CSS Selectors for AST Querying¶
Query AST nodes using CSS selector syntax. If you know CSS, you already know how to query code structure.
-- Functions that call execute() but have no try block
SELECT name, start_line
FROM ast_select('src/**/*.py',
'.func:has(.call#execute):not(:has(try_statement))');
How It Works¶
ast_select parses your CSS selector using Sitting Duck's own tree-sitter CSS grammar, then translates the parsed selector AST into SQL conditions against your source code's AST. No string parsing — the CSS grammar does the heavy lifting.
Type selectors come in three tiers of specificity — .semantic (cross-language), bare keywords (language-specific prefix match), and exact types (tree-sitter specific).
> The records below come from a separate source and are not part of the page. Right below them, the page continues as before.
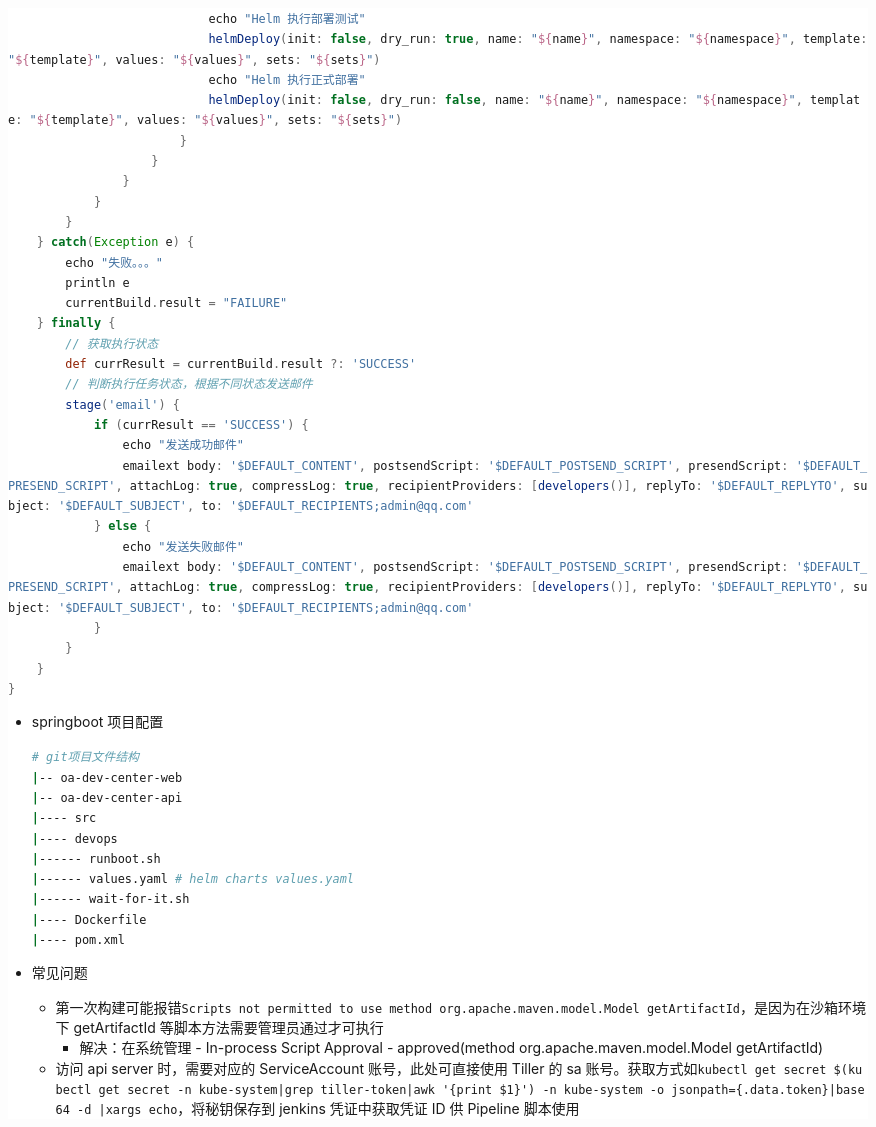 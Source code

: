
 ```groovy
							echo "Helm 执行部署测试"
							helmDeploy(init: false, dry_run: true, name: "${name}", namespace: "${namespace}", template: "${template}", values: "${values}", sets: "${sets}")
							echo "Helm 执行正式部署"
							helmDeploy(init: false, dry_run: false, name: "${name}", namespace: "${namespace}", template: "${template}", values: "${values}", sets: "${sets}")
						}
					}
				}
			}
		}
    } catch(Exception e) {
		echo "失败。。。"
		println e
        currentBuild.result = "FAILURE"
    } finally {
        // 获取执行状态
        def currResult = currentBuild.result ?: 'SUCCESS'
        // 判断执行任务状态，根据不同状态发送邮件
        stage('email') {
            if (currResult == 'SUCCESS') {
                echo "发送成功邮件"
                emailext body: '$DEFAULT_CONTENT', postsendScript: '$DEFAULT_POSTSEND_SCRIPT', presendScript: '$DEFAULT_PRESEND_SCRIPT', attachLog: true, compressLog: true, recipientProviders: [developers()], replyTo: '$DEFAULT_REPLYTO', subject: '$DEFAULT_SUBJECT', to: '$DEFAULT_RECIPIENTS;admin@qq.com'
            } else {
                echo "发送失败邮件"
                emailext body: '$DEFAULT_CONTENT', postsendScript: '$DEFAULT_POSTSEND_SCRIPT', presendScript: '$DEFAULT_PRESEND_SCRIPT', attachLog: true, compressLog: true, recipientProviders: [developers()], replyTo: '$DEFAULT_REPLYTO', subject: '$DEFAULT_SUBJECT', to: '$DEFAULT_RECIPIENTS;admin@qq.com'
            }
        }
    }
}
```

- springboot 项目配置

    ```bash
    # git项目文件结构
    |-- oa-dev-center-web
    |-- oa-dev-center-api
    |---- src
    |---- devops
    |------ runboot.sh
    |------ values.yaml # helm charts values.yaml
    |------ wait-for-it.sh
    |---- Dockerfile
    |---- pom.xml
    ```

- 常见问题
    - 第一次构建可能报错`Scripts not permitted to use method org.apache.maven.model.Model getArtifactId`，是因为在沙箱环境下 getArtifactId 等脚本方法需要管理员通过才可执行
        - 解决：在系统管理 - In-process Script Approval - approved(method org.apache.maven.model.Model getArtifactId)
    - 访问 api server 时，需要对应的 ServiceAccount 账号，此处可直接使用 Tiller 的 sa 账号。获取方式如`kubectl get secret $(kubectl get secret -n kube-system|grep tiller-token|awk '{print $1}') -n kube-system -o jsonpath={.data.token}|base64 -d |xargs echo`，将秘钥保存到 jenkins 凭证中获取凭证 ID 供 Pipeline 脚本使用


[^1]: https://www.jianshu.com/p/7883c251eb09
[^2]: https://www.jianshu.com/p/358bfb64e3a6
[^3]: https://www.jianshu.com/p/ba0b4faba00c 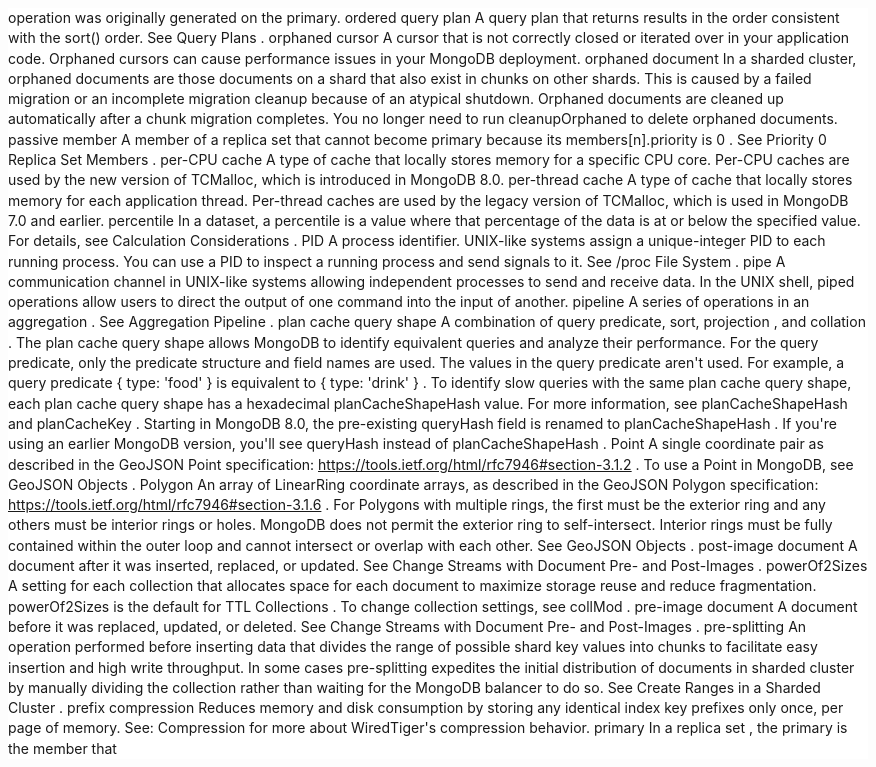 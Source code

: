 operation was originally generated on the primary. ordered query plan A query plan that returns results in the order consistent with the sort() order. See Query Plans . orphaned cursor A cursor that is not correctly closed or iterated over
in your application code. Orphaned cursors can cause performance
issues in your MongoDB deployment. orphaned document In a sharded cluster, orphaned documents are those documents on a
shard that also exist in chunks on other shards. This is caused by
a failed migration or an incomplete migration cleanup because of
an atypical shutdown. Orphaned documents are cleaned up automatically after a chunk migration
completes. You no longer need to run cleanupOrphaned to
delete orphaned documents. passive member A member of a replica set that cannot become primary
because its members[n].priority is 0 . See Priority 0 Replica Set Members . per-CPU cache A type of cache that locally stores memory for a specific CPU core.
Per-CPU caches are used by the new version of TCMalloc, which is
introduced in MongoDB 8.0. per-thread cache A type of cache that locally stores memory for each application thread.
Per-thread caches are used by the legacy version of TCMalloc, which is
used in MongoDB 7.0 and earlier. percentile In a dataset, a percentile is a value where that percentage
of the data is at or below the specified value. For details, see Calculation Considerations . PID A process identifier. UNIX-like systems assign a unique-integer
PID to each running process. You can use a PID to inspect a
running process and send signals to it. See /proc File System . pipe A communication channel in UNIX-like systems allowing independent
processes to send and receive data. In the UNIX shell, piped
operations allow users to direct the output of one command into
the input of another. pipeline A series of operations in an aggregation .
See Aggregation Pipeline . plan cache query shape A combination of query predicate, sort, projection , and collation . The plan cache
query shape allows MongoDB to identify equivalent queries and
analyze their performance. For the query predicate, only the predicate structure and field
names are used. The values in the query predicate aren't used. For
example, a query predicate { type: 'food' } is equivalent to { type: 'drink' } . To identify slow queries with the same plan cache query shape,
each plan cache query shape has a hexadecimal planCacheShapeHash value. For more information, see planCacheShapeHash and planCacheKey . Starting in MongoDB 8.0, the pre-existing queryHash field is renamed
to planCacheShapeHash . If you're using an earlier MongoDB version,
you'll see queryHash instead of planCacheShapeHash . Point A single coordinate pair as described in the GeoJSON Point
specification: https://tools.ietf.org/html/rfc7946#section-3.1.2 . To
use a Point in MongoDB, see GeoJSON Objects . Polygon An array of LinearRing coordinate arrays, as
described in the GeoJSON Polygon specification: https://tools.ietf.org/html/rfc7946#section-3.1.6 . For Polygons
with multiple rings, the first must be the exterior ring and
any others must be interior rings or holes. MongoDB does not permit the exterior ring to self-intersect.
Interior rings must be fully contained within the outer loop and
cannot intersect or overlap with each other. See GeoJSON Objects . post-image document A document after it was inserted, replaced, or updated. See Change Streams with Document Pre- and Post-Images . powerOf2Sizes A setting for each collection that allocates space for each document to maximize storage reuse and reduce
fragmentation. powerOf2Sizes is the default for TTL
Collections . To change collection settings, see collMod . pre-image document A document before it was replaced, updated, or deleted. See Change Streams with Document Pre- and Post-Images . pre-splitting An operation performed before inserting data that divides the
range of possible shard key values into chunks to facilitate easy
insertion and high write throughput. In some cases pre-splitting
expedites the initial distribution of documents in sharded cluster by manually dividing the collection rather than waiting
for the MongoDB balancer to do so. See Create Ranges in a Sharded Cluster . prefix compression Reduces memory and disk consumption by storing any identical index
key prefixes only once, per page of memory. See: Compression for more about WiredTiger's
compression behavior. primary In a replica set , the primary is the member that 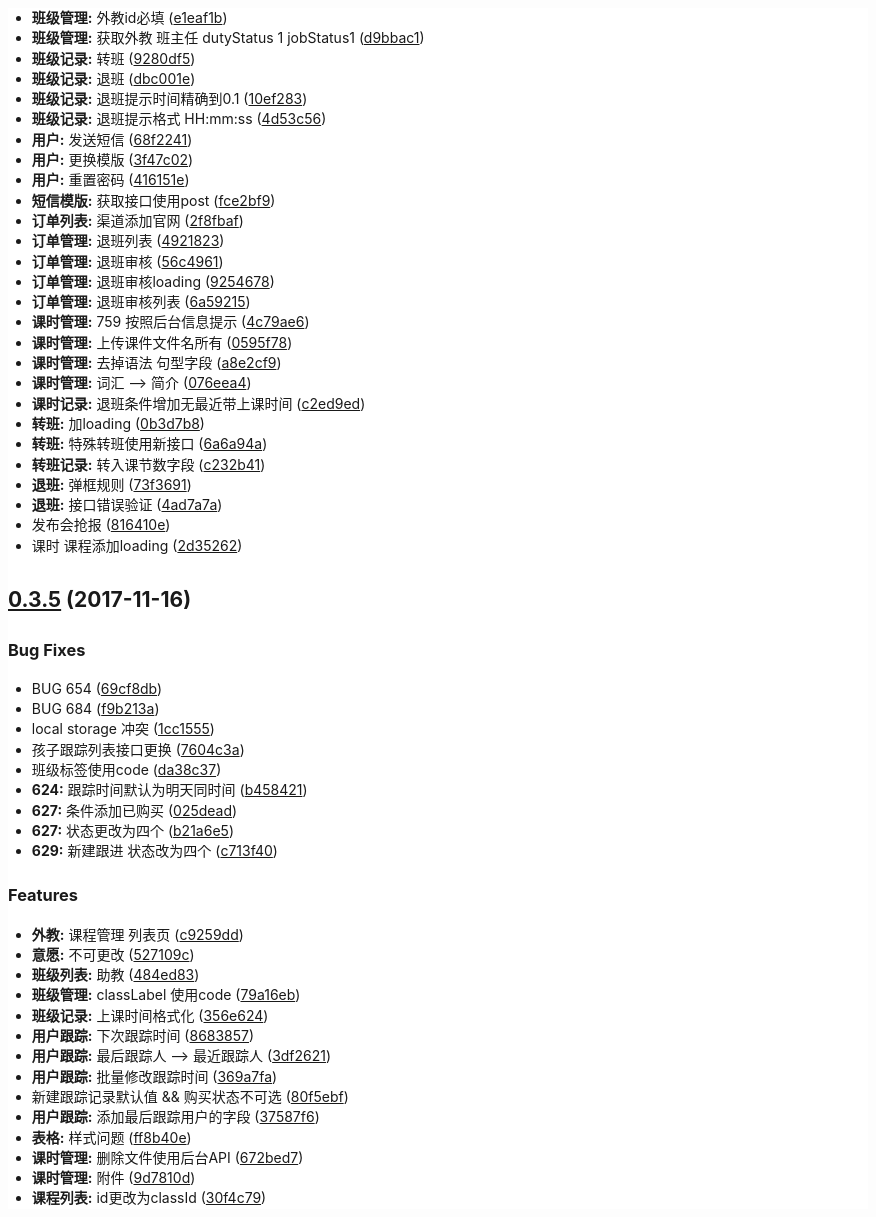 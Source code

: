 * **班级管理:** 外教id必填 ([e1eaf1b](http://120.27.12.76/web/admin/commits/e1eaf1b))
* **班级管理:** 获取外教 班主任 dutyStatus 1 jobStatus1 ([d9bbac1](http://120.27.12.76/web/admin/commits/d9bbac1))
* **班级记录:** 转班 ([9280df5](http://120.27.12.76/web/admin/commits/9280df5))
* **班级记录:** 退班 ([dbc001e](http://120.27.12.76/web/admin/commits/dbc001e))
* **班级记录:** 退班提示时间精确到0.1 ([10ef283](http://120.27.12.76/web/admin/commits/10ef283))
* **班级记录:** 退班提示格式 HH:mm:ss ([4d53c56](http://120.27.12.76/web/admin/commits/4d53c56))
* **用户:** 发送短信 ([68f2241](http://120.27.12.76/web/admin/commits/68f2241))
* **用户:** 更换模版 ([3f47c02](http://120.27.12.76/web/admin/commits/3f47c02))
* **用户:** 重置密码 ([416151e](http://120.27.12.76/web/admin/commits/416151e))
* **短信模版:** 获取接口使用post ([fce2bf9](http://120.27.12.76/web/admin/commits/fce2bf9))
* **订单列表:** 渠道添加官网 ([2f8fbaf](http://120.27.12.76/web/admin/commits/2f8fbaf))
* **订单管理:** 退班列表 ([4921823](http://120.27.12.76/web/admin/commits/4921823))
* **订单管理:** 退班审核 ([56c4961](http://120.27.12.76/web/admin/commits/56c4961))
* **订单管理:** 退班审核loading ([9254678](http://120.27.12.76/web/admin/commits/9254678))
* **订单管理:** 退班审核列表 ([6a59215](http://120.27.12.76/web/admin/commits/6a59215))
* **课时管理:** 759 按照后台信息提示 ([4c79ae6](http://120.27.12.76/web/admin/commits/4c79ae6))
* **课时管理:** 上传课件文件名所有 ([0595f78](http://120.27.12.76/web/admin/commits/0595f78))
* **课时管理:** 去掉语法 句型字段 ([a8e2cf9](http://120.27.12.76/web/admin/commits/a8e2cf9))
* **课时管理:** 词汇 --> 简介 ([076eea4](http://120.27.12.76/web/admin/commits/076eea4))
* **课时记录:** 退班条件增加无最近带上课时间 ([c2ed9ed](http://120.27.12.76/web/admin/commits/c2ed9ed))
* **转班:** 加loading ([0b3d7b8](http://120.27.12.76/web/admin/commits/0b3d7b8))
* **转班:** 特殊转班使用新接口 ([6a6a94a](http://120.27.12.76/web/admin/commits/6a6a94a))
* **转班记录:** 转入课节数字段 ([c232b41](http://120.27.12.76/web/admin/commits/c232b41))
* **退班:** 弹框规则 ([73f3691](http://120.27.12.76/web/admin/commits/73f3691))
* **退班:** 接口错误验证 ([4ad7a7a](http://120.27.12.76/web/admin/commits/4ad7a7a))
* 发布会抢报 ([816410e](http://120.27.12.76/web/admin/commits/816410e))
* 课时 课程添加loading ([2d35262](http://120.27.12.76/web/admin/commits/2d35262))



<a name="0.3.5"></a>
## [0.3.5](http://120.27.12.76/web/admin/compare/v0.3.4...v0.3.5) (2017-11-16)


### Bug Fixes

* BUG 654 ([69cf8db](http://120.27.12.76/web/admin/commits/69cf8db))
* BUG 684 ([f9b213a](http://120.27.12.76/web/admin/commits/f9b213a))
* local storage 冲突 ([1cc1555](http://120.27.12.76/web/admin/commits/1cc1555))
* 孩子跟踪列表接口更换 ([7604c3a](http://120.27.12.76/web/admin/commits/7604c3a))
* 班级标签使用code ([da38c37](http://120.27.12.76/web/admin/commits/da38c37))
* **624:** 跟踪时间默认为明天同时间 ([b458421](http://120.27.12.76/web/admin/commits/b458421))
* **627:** 条件添加已购买 ([025dead](http://120.27.12.76/web/admin/commits/025dead))
* **627:** 状态更改为四个 ([b21a6e5](http://120.27.12.76/web/admin/commits/b21a6e5))
* **629:** 新建跟进 状态改为四个 ([c713f40](http://120.27.12.76/web/admin/commits/c713f40))


### Features

* **外教:** 课程管理 列表页 ([c9259dd](http://120.27.12.76/web/admin/commits/c9259dd))
* **意愿:** 不可更改 ([527109c](http://120.27.12.76/web/admin/commits/527109c))
* **班级列表:** 助教 ([484ed83](http://120.27.12.76/web/admin/commits/484ed83))
* **班级管理:** classLabel 使用code ([79a16eb](http://120.27.12.76/web/admin/commits/79a16eb))
* **班级记录:** 上课时间格式化 ([356e624](http://120.27.12.76/web/admin/commits/356e624))
* **用户跟踪:** 下次跟踪时间 ([8683857](http://120.27.12.76/web/admin/commits/8683857))
* **用户跟踪:** 最后跟踪人 --> 最近跟踪人 ([3df2621](http://120.27.12.76/web/admin/commits/3df2621))
* **用户跟踪:** 批量修改跟踪时间 ([369a7fa](http://120.27.12.76/web/admin/commits/369a7fa))
* 新建跟踪记录默认值 && 购买状态不可选 ([80f5ebf](http://120.27.12.76/web/admin/commits/80f5ebf))
* **用户跟踪:** 添加最后跟踪用户的字段 ([37587f6](http://120.27.12.76/web/admin/commits/37587f6))
* **表格:** 样式问题 ([ff8b40e](http://120.27.12.76/web/admin/commits/ff8b40e))
* **课时管理:** 删除文件使用后台API ([672bed7](http://120.27.12.76/web/admin/commits/672bed7))
* **课时管理:** 附件 ([9d7810d](http://120.27.12.76/web/admin/commits/9d7810d))
* **课程列表:** id更改为classId ([30f4c79](http://120.27.12.76/web/admin/commits/30f4c79))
See Node Type Selectors for details.
Semantic types provide ~80 aliases like .func, .if, .loop that work identically across all 27 languages. See Semantic Type Aliases for the full table.
#name — Name Filter¶
Match nodes by their identifier name:
-- The function named "main"
SELECT * FROM ast_select('src/*.py', 'function_definition#main');
-- Calls to "execute"
SELECT * FROM ast_select('src/*.py', '.call#execute');
-- Combine with :has
SELECT * FROM ast_select('src/*.py', '.func:has(.call#execute)');
Combinators¶
A B — Descendant¶
B is anywhere inside A (any depth):
-- Methods inside a class body
SELECT name FROM ast_select('src/*.js', 'class_body method_definition');
-- Return statements inside functions (using bare keywords)
SELECT name FROM ast_select('src/*.py', 'function return');
A > B — Direct Child¶
B is an immediate child of A:
-- Methods directly inside a class body (not nested deeper)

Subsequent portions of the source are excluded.